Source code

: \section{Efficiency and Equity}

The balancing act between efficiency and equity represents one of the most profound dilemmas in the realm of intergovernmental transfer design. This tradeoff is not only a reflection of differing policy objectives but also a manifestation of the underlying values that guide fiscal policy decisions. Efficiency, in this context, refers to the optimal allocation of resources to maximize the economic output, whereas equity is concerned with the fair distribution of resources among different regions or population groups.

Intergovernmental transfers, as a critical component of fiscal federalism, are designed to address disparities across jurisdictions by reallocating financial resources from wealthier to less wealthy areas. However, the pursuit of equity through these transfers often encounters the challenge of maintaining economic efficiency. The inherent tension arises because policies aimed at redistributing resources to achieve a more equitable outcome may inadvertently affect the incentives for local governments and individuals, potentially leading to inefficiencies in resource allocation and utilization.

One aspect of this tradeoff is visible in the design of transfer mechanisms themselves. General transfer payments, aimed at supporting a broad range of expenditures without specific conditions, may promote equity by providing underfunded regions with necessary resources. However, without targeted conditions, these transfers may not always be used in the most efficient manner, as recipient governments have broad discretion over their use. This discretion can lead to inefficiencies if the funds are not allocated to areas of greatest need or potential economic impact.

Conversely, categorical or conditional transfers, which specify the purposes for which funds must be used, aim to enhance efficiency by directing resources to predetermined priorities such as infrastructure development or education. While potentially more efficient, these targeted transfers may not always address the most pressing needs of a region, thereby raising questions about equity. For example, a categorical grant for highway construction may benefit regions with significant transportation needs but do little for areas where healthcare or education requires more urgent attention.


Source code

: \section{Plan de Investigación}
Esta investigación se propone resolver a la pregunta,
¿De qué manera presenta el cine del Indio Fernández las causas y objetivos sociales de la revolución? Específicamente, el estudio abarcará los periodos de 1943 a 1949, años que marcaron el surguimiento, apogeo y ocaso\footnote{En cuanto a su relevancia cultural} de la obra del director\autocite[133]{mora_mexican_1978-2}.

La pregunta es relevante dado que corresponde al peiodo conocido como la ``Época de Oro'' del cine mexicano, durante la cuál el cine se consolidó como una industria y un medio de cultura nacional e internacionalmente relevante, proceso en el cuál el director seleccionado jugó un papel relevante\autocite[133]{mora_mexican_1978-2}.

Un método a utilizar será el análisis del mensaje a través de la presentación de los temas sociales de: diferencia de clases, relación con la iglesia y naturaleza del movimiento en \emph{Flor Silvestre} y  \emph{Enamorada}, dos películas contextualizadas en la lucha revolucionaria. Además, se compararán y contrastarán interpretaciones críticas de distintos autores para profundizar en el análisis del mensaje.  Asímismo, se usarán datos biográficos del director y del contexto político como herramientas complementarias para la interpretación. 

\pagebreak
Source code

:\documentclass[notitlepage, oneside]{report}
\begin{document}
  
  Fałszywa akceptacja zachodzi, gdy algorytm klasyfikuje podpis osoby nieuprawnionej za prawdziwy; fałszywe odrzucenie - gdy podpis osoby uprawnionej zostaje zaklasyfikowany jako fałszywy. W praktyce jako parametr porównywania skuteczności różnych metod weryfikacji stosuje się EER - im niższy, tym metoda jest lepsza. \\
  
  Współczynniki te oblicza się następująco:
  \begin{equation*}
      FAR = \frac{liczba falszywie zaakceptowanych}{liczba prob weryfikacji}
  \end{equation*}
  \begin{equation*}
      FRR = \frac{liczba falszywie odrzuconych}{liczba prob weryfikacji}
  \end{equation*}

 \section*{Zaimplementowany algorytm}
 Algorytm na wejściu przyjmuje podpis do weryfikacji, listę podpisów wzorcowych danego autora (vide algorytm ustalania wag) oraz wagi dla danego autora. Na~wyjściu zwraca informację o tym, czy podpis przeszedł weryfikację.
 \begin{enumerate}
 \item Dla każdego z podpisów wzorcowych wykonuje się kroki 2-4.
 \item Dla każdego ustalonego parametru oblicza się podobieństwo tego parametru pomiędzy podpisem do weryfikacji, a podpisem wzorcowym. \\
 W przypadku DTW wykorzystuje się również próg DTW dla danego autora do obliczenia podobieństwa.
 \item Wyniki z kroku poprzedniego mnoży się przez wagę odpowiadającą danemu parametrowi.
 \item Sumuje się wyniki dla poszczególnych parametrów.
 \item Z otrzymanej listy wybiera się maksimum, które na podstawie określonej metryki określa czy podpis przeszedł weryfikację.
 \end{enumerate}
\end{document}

### [Work item]
Among the entries above, find every line holding "danego" and copy it.

### [Answer for the task]
 Algorytm na wejściu przyjmuje podpis do weryfikacji, listę podpisów wzorcowych danego autora (vide algorytm ustalania wag) oraz wagi dla danego autora. Na~wyjściu zwraca informację o tym, czy podpis przeszedł weryfikację.
 W przypadku DTW wykorzystuje się również próg DTW dla danego autora do obliczenia podobieństwa.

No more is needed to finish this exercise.